With the line that contains "We treat the" as the final line, return every line from the start of the data below exactly.

PROVIDED INFORMATION
--------------------------------

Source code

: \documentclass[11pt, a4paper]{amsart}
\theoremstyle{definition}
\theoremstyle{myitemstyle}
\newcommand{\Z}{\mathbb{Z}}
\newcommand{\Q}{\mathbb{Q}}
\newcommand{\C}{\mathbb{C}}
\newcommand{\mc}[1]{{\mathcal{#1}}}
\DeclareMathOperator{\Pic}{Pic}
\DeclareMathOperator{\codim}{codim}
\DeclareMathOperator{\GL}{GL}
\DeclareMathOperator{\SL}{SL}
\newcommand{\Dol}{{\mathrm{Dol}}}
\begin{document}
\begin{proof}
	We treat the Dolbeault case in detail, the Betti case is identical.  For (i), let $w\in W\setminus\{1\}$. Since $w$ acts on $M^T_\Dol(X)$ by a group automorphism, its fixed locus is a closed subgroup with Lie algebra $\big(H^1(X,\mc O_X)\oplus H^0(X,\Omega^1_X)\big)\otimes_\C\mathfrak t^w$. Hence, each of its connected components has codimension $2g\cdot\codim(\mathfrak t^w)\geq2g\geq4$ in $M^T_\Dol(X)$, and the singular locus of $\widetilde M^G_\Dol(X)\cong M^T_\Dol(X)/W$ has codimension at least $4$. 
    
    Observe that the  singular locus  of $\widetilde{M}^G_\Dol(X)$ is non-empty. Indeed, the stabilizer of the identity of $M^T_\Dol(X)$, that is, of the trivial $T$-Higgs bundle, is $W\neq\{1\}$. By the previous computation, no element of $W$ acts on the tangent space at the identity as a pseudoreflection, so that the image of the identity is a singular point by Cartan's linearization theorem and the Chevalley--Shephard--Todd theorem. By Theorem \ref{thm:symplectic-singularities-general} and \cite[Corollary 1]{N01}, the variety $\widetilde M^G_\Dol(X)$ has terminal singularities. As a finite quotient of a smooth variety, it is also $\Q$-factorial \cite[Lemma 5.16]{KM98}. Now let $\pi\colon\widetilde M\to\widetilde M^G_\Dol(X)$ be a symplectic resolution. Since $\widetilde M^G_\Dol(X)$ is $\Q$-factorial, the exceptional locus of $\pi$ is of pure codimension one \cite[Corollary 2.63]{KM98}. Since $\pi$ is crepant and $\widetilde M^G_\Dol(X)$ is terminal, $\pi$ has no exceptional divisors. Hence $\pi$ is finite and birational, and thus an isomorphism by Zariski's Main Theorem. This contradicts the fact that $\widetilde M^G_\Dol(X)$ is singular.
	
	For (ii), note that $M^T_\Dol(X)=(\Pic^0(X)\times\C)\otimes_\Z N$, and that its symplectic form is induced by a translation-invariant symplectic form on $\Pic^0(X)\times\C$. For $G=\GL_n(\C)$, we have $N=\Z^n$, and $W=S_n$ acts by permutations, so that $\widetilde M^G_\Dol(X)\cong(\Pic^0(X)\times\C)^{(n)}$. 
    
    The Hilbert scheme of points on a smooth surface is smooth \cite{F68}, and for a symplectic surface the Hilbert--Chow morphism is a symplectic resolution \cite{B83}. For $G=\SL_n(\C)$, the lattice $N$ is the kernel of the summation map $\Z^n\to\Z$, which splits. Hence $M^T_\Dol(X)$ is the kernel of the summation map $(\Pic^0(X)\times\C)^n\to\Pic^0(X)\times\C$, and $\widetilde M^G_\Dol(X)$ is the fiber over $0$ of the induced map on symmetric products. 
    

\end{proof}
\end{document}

--------------------------------

EXERCISE SOLUTION
Source code

: \documentclass[11pt, a4paper]{amsart}
\theoremstyle{definition}
\theoremstyle{myitemstyle}
\newcommand{\Z}{\mathbb{Z}}
\newcommand{\Q}{\mathbb{Q}}
\newcommand{\C}{\mathbb{C}}
\newcommand{\mc}[1]{{\mathcal{#1}}}
\DeclareMathOperator{\Pic}{Pic}
\DeclareMathOperator{\codim}{codim}
\DeclareMathOperator{\GL}{GL}
\DeclareMathOperator{\SL}{SL}
\newcommand{\Dol}{{\mathrm{Dol}}}
\begin{document}
\begin{proof}
	We treat the Dolbeault case in detail, the Betti case is identical.  For (i), let $w\in W\setminus\{1\}$. Since $w$ acts on $M^T_\Dol(X)$ by a group automorphism, its fixed locus is a closed subgroup with Lie algebra $\big(H^1(X,\mc O_X)\oplus H^0(X,\Omega^1_X)\big)\otimes_\C\mathfrak t^w$. Hence, each of its connected components has codimension $2g\cdot\codim(\mathfrak t^w)\geq2g\geq4$ in $M^T_\Dol(X)$, and the singular locus of $\widetilde M^G_\Dol(X)\cong M^T_\Dol(X)/W$ has codimension at least $4$. 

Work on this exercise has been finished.